Pourtant il est en tête des téléchargements les plus populaires sur la page de téléchargement.
Voici le lien vers la mise à jour 9.2.1.


----------



## Jean-Miche (16 Décembre 2003)

J'ai mis à jour essentiellement pour acheter Virtual PC 6.1 que je te conseille. Si tu veux avoir d'autres renseignements, il suffit que tu ailles au sujet dédié Virtual PC.

Voilà le lien:

Site Internet d'Apple (mises à jour de OS 9) 

et celui  du sujet dédié Virtual PC


----------



## Macthieu (18 Décembre 2003)

que viens faire virtual pc dans ce sujet???


----------



## Luc G (18 Décembre 2003)

Macthieu a dit:
			
		

> que viens faire virtual pc dans ce sujet???

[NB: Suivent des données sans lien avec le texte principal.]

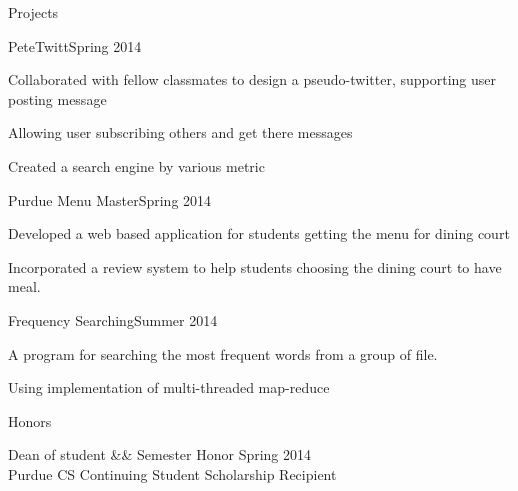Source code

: \documentclass{resume} %
\begin{document}

\begin{rSection}{Projects}
\begin{rSubsection}{PeteTwitt}{Spring 2014}{}{}
\item Collaborated with fellow classmates to design a pseudo-twitter, supporting user posting message
\item Allowing user subscribing others and get there messages
\item Created a search engine by various metric
\end{rSubsection}

\begin{rSubsection}{Purdue Menu Master}{Spring 2014}{}{}
\item Developed a web based application for students getting the menu for dining court
\item Incorporated a review system to help students choosing the dining court to have meal.
\end{rSubsection}

\begin{rSubsection}{Frequency Searching}{Summer 2014}{}{}
\item A program for searching the most frequent words from a group of file.
\item Using implementation of multi-threaded map-reduce
\end{rSubsection}


\end{rSection}

\begin{rSection}{Honors}{}{}


Dean of student \&\& Semester Honor  \hspace{100mm} Spring 2014\\ 
Purdue CS Continuing Student Scholarship Recipient 


\end{rSection}

\end{document}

C'est la "signature" de Jean-Miche  
	

	
	
		
		

		
		
	


	




 : chaque fois qu'il poste, il parle de Virtual PC. Une sorte de tic, en somme, chacun a les siens


----------



## Macthieu (18 Décembre 2003)

ok 
	

	
	
		
		

		
		
	


	






J'avais cru q'il avait poster dans le mauvais sujet


----------